Kasey Kahne kissed the bricks, but is hoping to keep his job at the end of the season.

This time of year in NASCAR is productive both on the track, and in the front office.  Teams are already deciding what they are going to do for the upcoming season, and in some cases beyond, for their driver lineup.  Some downsize, others add on, and some release drivers because of production.

In doing so, questions of drivers that are currently in their final year of their current deal begin to pour in from media members.

Sometimes those questions are avoided, but in other instances, it’s impossible.  When a team has not won for a prolonged period of time, it’s natural to question whether it’s the team, the driver, crew or something else that is causing the down luck.  But, what the questions become are not directed at the driver to ask “Are you going to be here next season,” but rather “what will it take to stay where you are?”

It’s unfair because the driver is not racing to stay with a team, but to win a race.

Entering Sunday, Kasey Kahne had not won a race in 102 weekends of action.  Also heading into the weekend, three of the four Hendrick Motorsports teams were solidified for 2018.  Chase Elliott already had his ride, Jimmie Johnson signed an extension weeks earlier, and now Alex Bowman got the nod to take over the No. 88 for Dale Earnhardt Jr.

Kahne, however, is in the final year of his contract. There has been talk already of whether he was out, or coming back.  Plus, talk of what driver could take over has already been spoken.

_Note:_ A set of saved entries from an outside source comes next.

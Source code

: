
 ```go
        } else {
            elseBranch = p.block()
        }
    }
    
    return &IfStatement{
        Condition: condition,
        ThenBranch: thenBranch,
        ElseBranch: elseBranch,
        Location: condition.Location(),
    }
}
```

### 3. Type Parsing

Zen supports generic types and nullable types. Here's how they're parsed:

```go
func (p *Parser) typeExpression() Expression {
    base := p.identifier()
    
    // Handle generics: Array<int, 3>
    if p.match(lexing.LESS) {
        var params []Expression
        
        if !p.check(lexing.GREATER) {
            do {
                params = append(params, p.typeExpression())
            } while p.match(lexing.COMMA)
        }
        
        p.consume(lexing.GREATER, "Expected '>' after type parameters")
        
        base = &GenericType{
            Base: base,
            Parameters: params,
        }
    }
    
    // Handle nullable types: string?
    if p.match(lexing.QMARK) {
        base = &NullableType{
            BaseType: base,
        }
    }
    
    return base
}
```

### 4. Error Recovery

In order to put some of the hot coals out from the banter, Kahne had to do something to get positive attention.  Certainly winning takes away some of that pressure.  Winning one of the marque races of the year almost eliminates it.  For Kahne, the latter sounded a lot better.

He accomplished that when he kissed the bricks at the Indianapolis Motor Speedway when he won at the Brickyard.

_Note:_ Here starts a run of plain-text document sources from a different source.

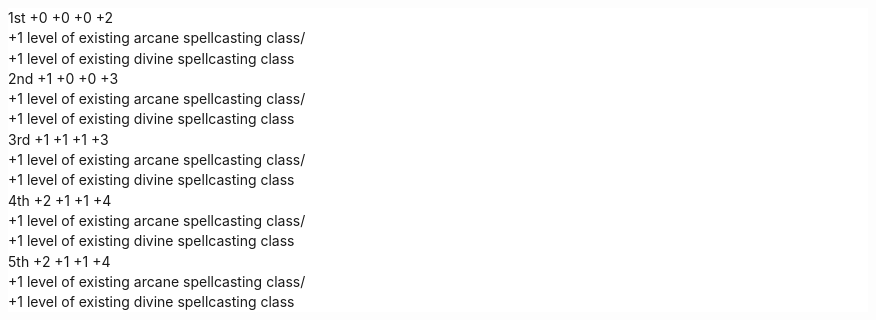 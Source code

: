<tr class="odd">
<td>1st</td>
<td>+0</td>
<td>+0</td>
<td>+0</td>
<td>+2</td>
<td><div>
+1 level of existing arcane spellcasting class/
</div>
<div>
+1 level of existing divine spellcasting class
</div></td>
</tr>
<tr class="even">
<td>2nd</td>
<td>+1</td>
<td>+0</td>
<td>+0</td>
<td>+3</td>
<td><div>
+1 level of existing arcane spellcasting class/
</div>
<div>
+1 level of existing divine spellcasting class
</div></td>
</tr>
<tr class="odd">
<td>3rd</td>
<td>+1</td>
<td>+1</td>
<td>+1</td>
<td>+3</td>
<td><div>
+1 level of existing arcane spellcasting class/
</div>
<div>
+1 level of existing divine spellcasting class
</div></td>
</tr>
<tr class="even">
<td>4th</td>
<td>+2</td>
<td>+1</td>
<td>+1</td>
<td>+4</td>
<td><div>
+1 level of existing arcane spellcasting class/
</div>
<div>
+1 level of existing divine spellcasting class
</div></td>
</tr>
<tr class="odd">
<td>5th</td>
<td>+2</td>
<td>+1</td>
<td>+1</td>
<td>+4</td>
<td><div>
+1 level of existing arcane spellcasting class/
</div>
<div>
+1 level of existing divine spellcasting class
</div></td>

Does it completely take away the talk of him leaving, no.  But, at least for a while, the attention will be on his victory rather than his future.  That certainly is something to smile about.

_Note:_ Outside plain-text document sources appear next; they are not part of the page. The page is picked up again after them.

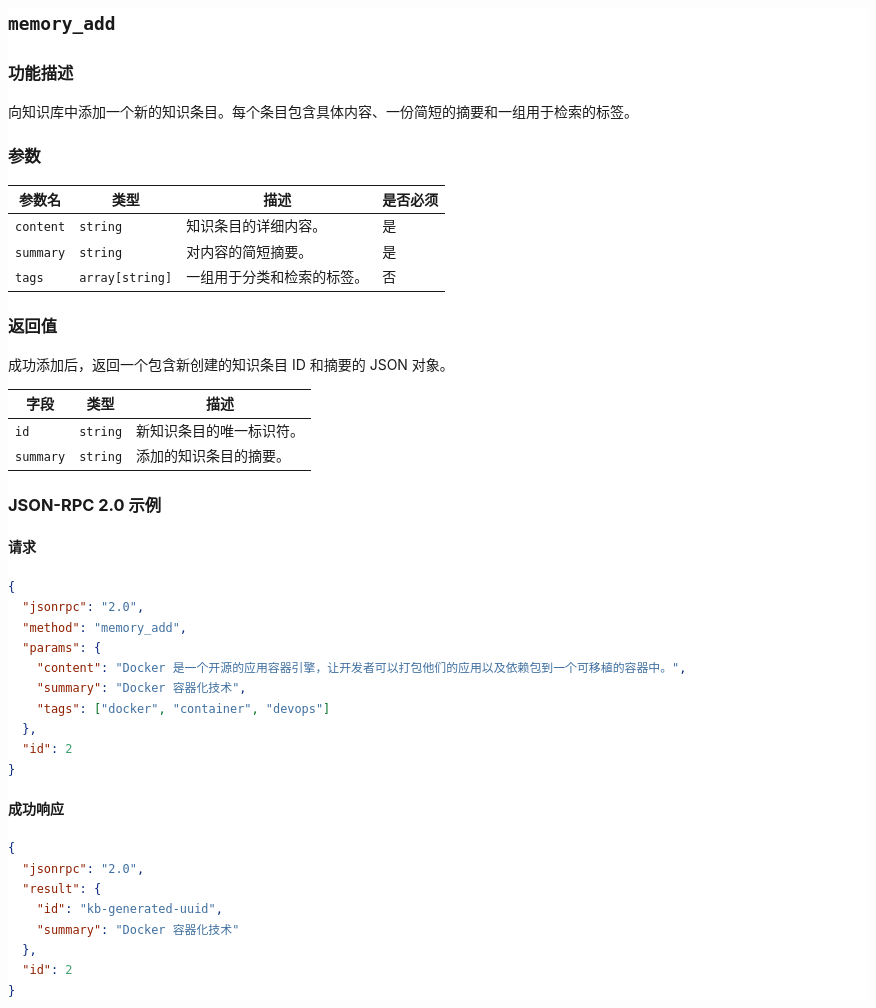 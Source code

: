 ## `memory_add`

### 功能描述

向知识库中添加一个新的知识条目。每个条目包含具体内容、一份简短的摘要和一组用于检索的标签。

### 参数

| 参数名    | 类型            | 描述                         | 是否必须 |
| --------- | --------------- | ---------------------------- | -------- |
| `content` | `string`        | 知识条目的详细内容。         | 是       |
| `summary` | `string`        | 对内容的简短摘要。           | 是       |
| `tags`    | `array[string]` | 一组用于分类和检索的标签。   | 否       |

### 返回值

成功添加后，返回一个包含新创建的知识条目 ID 和摘要的 JSON 对象。

| 字段      | 类型     | 描述                   |
| --------- | -------- | ---------------------- |
| `id`      | `string` | 新知识条目的唯一标识符。 |
| `summary` | `string` | 添加的知识条目的摘要。   |

### JSON-RPC 2.0 示例

#### 请求

```json
{
  "jsonrpc": "2.0",
  "method": "memory_add",
  "params": {
    "content": "Docker 是一个开源的应用容器引擎，让开发者可以打包他们的应用以及依赖包到一个可移植的容器中。",
    "summary": "Docker 容器化技术",
    "tags": ["docker", "container", "devops"]
  },
  "id": 2
}
```

#### 成功响应

```json
{
  "jsonrpc": "2.0",
  "result": {
    "id": "kb-generated-uuid",
    "summary": "Docker 容器化技术"
  },
  "id": 2
}
```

STAGE 1 WINNER:  Kyle Busch

STAGE 2 WINNER:  Kyle Busch

RESULTS:  1-Kahne  2-Keselowski  3-Newman  4-Logano  5-Kenseth  6-Harvick  7-Suarez  8-DiBenedetto  9-Buescher  10-Allmendinger

NOTABLE FINISHES:  17-Hamlin  21-Dillon  23-Blaney  27-Johnson  28-Larson  29-Kurt Busch  33-Truex Jr.

CAUTIONS:  14 for 55 laps.  Lap 11-17 (#23 Incident-T3 [Red Flag – Weather -1 Hr, 47 Mins, 3 Secs]); 32-34 (Competition); 52-55 (Stage 1 Conclusion); 58-63 (#7, 33, 38 Incident-T1); 72-75 (#7 Incident-T3); 77-80 (Fluid On Track From #88); 102-105 (Stage 2 Conclusion); 108-110 (#17, 48 Incident-BS); 112-119 (#78, 18 Incident-T1); 151-153 (#14, 41, 77, 1 Incident-FS  [Red Flag -20 mins, 20 Secs.]); 156-158 (#13, 42, 21 Incident-FS); 160-162 (#48 Incident-T3); 164-165 (#21, 6, 55, 43, 15, 11, 59, 3 Incident-FS [Red Flag – 24 Mins, 16 Secs]); 167 (11, 27, 13 Incident-BS).

LEAD CHANGES:  10 among 7 drivers.   Ky. Busch 1-71, Jones 72-80, Blaney 81-86, Ky. Busch 87-102, Truex Jr 103-110, Kenseth 111-131, Jones 132, Keselowski 133-151, Kahne 152-161, Keselowski 162-165, Kahne 166-167.

TIME OF RACE:  3 Hrs, 39 Mins

AVERAGE SPEED:  114.384 MPH

MARGIN OF VICTORY:  Under Caution

POINT STANDINGS (Points/Behind Leader [Playoff Points]):  1. Truex Jr, 780 [29]; 2. Larson, -48 [13]; 3. Harvick, -97 [8]; 4. Kyle Busch, -107 [7]; 5. Hamlin, -168 [7]; 6. Keselowski, -179 [13]; 7. McMurray, -181; 8. Elliott, -192 [2]; 9. Kenseth, -214 [2]; 10. Johnson, -216 [15]; 11. Bowyer, -247; 12. Blaney, -264 [8]; 13. Logano, -265 [1]*; 14. Kurt Busch, -317 [5]; 15. Newman, -318 [5]; 16. Stenhouse Jr, -337 [10]; 20. Kahne, -397 [5]; 21. Dillon, -401 [5].

*Win at Richmond is encumbered.  Does not count towards playoff seeding.